Work required:
Check each line of the listing below for the string "community", and give only how many lines hold it.

---------- Listed entries ----------

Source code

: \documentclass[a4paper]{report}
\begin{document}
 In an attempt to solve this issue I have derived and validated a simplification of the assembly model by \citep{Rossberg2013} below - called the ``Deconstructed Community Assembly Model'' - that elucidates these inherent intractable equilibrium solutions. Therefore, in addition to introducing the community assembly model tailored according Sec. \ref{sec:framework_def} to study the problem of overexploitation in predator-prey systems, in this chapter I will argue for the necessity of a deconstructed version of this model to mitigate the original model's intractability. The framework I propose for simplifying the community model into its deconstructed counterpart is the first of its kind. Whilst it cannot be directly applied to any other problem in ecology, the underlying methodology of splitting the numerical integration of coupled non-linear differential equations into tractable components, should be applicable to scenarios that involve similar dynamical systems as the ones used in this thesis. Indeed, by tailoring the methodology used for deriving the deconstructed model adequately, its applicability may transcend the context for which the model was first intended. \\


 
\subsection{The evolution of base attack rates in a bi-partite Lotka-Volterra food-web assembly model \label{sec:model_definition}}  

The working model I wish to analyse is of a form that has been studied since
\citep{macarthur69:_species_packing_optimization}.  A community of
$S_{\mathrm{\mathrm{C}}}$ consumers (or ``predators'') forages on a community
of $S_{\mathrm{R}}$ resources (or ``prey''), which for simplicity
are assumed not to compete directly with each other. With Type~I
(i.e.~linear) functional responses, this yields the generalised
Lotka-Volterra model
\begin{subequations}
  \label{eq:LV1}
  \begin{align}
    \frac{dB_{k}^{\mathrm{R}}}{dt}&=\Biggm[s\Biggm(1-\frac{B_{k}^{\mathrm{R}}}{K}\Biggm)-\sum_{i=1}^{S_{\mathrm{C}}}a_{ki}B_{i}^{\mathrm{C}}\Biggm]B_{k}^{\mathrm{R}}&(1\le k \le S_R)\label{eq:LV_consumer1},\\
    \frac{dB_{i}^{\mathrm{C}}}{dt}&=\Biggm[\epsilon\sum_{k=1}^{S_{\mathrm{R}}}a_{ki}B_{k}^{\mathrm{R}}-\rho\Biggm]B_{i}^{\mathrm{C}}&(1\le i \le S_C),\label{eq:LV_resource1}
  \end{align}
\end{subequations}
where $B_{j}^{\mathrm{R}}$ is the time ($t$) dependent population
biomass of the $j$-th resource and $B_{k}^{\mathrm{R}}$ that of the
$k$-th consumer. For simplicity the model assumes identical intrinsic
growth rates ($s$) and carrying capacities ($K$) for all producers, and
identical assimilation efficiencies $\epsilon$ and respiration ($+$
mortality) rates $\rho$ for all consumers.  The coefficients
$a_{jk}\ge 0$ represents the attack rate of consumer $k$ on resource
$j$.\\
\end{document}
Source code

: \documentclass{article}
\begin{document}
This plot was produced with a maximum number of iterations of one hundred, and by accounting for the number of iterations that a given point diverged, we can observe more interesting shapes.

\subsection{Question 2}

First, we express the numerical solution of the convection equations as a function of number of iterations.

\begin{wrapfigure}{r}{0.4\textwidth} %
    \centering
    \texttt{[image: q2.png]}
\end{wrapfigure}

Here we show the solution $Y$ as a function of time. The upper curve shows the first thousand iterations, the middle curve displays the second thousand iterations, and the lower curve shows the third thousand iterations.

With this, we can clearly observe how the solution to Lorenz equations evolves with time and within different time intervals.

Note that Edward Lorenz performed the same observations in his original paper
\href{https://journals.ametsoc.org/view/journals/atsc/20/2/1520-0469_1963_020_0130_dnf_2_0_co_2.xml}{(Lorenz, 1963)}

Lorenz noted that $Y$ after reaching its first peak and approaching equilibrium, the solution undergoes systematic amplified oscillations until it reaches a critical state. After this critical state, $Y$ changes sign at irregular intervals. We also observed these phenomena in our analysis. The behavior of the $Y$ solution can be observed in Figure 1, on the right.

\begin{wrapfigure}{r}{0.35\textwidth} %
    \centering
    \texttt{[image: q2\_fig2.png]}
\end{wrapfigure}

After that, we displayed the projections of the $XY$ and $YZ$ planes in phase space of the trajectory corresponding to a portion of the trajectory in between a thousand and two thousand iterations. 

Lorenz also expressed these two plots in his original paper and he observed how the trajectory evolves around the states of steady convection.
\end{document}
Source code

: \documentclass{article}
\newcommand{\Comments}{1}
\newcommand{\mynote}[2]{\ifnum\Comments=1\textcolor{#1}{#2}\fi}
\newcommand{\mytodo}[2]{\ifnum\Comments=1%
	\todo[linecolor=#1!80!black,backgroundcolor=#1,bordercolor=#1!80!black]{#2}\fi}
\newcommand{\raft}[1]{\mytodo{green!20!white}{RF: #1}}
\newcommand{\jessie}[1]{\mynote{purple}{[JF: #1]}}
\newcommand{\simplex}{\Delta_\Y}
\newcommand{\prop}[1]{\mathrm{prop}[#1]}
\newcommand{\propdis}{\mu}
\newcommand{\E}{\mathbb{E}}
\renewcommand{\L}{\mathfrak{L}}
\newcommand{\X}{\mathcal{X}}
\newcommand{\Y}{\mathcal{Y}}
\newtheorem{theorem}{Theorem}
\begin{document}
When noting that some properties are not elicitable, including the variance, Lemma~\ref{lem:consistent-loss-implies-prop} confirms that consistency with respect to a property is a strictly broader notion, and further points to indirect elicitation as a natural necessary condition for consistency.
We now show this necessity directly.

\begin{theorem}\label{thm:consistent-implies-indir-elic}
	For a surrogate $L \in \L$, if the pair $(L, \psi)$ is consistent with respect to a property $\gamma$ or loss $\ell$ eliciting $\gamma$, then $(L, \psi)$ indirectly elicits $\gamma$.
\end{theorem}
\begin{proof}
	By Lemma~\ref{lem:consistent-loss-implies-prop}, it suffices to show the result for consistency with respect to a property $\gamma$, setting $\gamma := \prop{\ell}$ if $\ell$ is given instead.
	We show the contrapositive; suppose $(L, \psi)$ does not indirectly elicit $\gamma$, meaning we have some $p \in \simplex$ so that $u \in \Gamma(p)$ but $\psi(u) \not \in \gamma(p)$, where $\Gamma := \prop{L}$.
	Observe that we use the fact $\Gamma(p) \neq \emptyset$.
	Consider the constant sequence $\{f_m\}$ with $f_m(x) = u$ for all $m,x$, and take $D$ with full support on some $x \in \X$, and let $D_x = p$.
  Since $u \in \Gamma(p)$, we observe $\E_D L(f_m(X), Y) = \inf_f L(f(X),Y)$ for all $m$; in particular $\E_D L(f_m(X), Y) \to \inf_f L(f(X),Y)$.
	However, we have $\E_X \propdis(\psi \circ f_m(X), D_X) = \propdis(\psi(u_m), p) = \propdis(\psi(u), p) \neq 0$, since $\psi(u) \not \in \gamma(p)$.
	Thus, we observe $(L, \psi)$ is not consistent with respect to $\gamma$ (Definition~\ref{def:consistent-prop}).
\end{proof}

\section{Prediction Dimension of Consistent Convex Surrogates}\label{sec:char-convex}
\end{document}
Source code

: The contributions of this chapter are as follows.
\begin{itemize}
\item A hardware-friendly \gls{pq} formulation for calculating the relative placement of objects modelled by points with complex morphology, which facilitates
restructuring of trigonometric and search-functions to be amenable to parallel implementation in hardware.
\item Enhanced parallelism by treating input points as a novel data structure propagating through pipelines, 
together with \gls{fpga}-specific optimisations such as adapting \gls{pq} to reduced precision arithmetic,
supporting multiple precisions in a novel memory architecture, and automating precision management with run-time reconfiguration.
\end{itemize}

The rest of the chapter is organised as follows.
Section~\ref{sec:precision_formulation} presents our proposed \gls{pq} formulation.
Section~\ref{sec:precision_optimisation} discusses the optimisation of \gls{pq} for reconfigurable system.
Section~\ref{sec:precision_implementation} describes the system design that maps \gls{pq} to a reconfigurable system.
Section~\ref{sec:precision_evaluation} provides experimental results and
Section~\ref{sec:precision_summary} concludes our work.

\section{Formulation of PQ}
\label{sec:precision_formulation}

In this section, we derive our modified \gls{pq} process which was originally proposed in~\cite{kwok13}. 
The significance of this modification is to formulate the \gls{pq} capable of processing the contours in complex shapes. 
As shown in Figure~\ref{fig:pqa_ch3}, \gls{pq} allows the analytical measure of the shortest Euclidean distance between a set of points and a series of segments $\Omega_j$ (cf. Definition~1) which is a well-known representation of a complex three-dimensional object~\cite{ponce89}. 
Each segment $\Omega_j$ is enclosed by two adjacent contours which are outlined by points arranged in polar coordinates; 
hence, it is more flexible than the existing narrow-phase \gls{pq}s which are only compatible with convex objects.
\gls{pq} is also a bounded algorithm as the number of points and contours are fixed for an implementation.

----------

Exercise result:
3